Hobbies, leisure activities and physical exercise may be carried out alone or with others. They benefit the older person because they are relaxing, relieve stress and give pleasure. When carried out with others they fulfill the person’s need to socialise, to communicate, share thoughts and ideas and reminisce. Such activities assist in maintaining physical health as they lead to a sense of contentment and they play a part in keeping the mind alert. The residential centre which has a rota of chores that residents can carry out is meeting the needs of the older person to have a sense of belonging/ownership and dignity.

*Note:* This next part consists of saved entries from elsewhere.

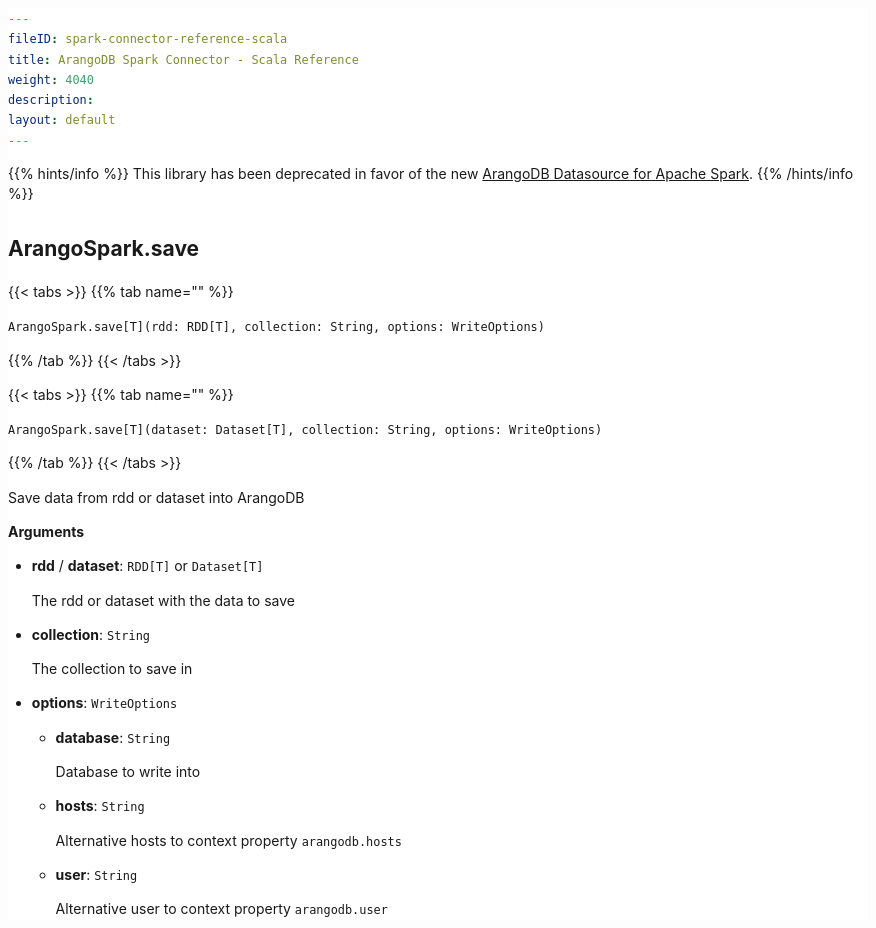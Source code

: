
 ```yaml
---
fileID: spark-connector-reference-scala
title: ArangoDB Spark Connector - Scala Reference
weight: 4040
description: 
layout: default
---
```

{{% hints/info %}}
This library has been deprecated in favor of the new [ArangoDB Datasource for Apache Spark](../../spark-connector-new).
{{% /hints/info %}}

## ArangoSpark.save

{{< tabs >}}
{{% tab name="" %}}
```
ArangoSpark.save[T](rdd: RDD[T], collection: String, options: WriteOptions)
```
{{% /tab %}}
{{< /tabs >}}

{{< tabs >}}
{{% tab name="" %}}
```
ArangoSpark.save[T](dataset: Dataset[T], collection: String, options: WriteOptions)
```
{{% /tab %}}
{{< /tabs >}}

Save data from rdd or dataset into ArangoDB

**Arguments**

- **rdd** / **dataset**: `RDD[T]` or `Dataset[T]`

  The rdd or dataset with the data to save

- **collection**: `String`

  The collection to save in

- **options**: `WriteOptions`

  - **database**: `String`

    Database to write into

  - **hosts**: `String`

    Alternative hosts to context property `arangodb.hosts`

  - **user**: `String`

    Alternative user to context property `arangodb.user`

Tasks such as setting and clearing tables, arranging flowers, folding clean linen, keeping a noticeboard up to date, making tea for visitors, supervised baking and much more, would free up staff in a residence and help to give the residents a sense of dignity and belonging.  Only those who wish to should participate in these activities and with their or their families signed agreement.  Health and Safety regulations have deprived us of many of the simple tasks in life for fear of being sued.

When an older person moves into residential care they may experience some or all the following:

  • Loss of identity as a productive member of a family and community
  • Loss of possessions -home, household items, care, and so on
  • Loss of independence
  • Loss of real-world experiences – shopping, traveling, cooking, driving, hobbies, etc.
  • Loss of health and mobility

The person may feel useless, powerless and hopeless.” (Mosby 2017, P150)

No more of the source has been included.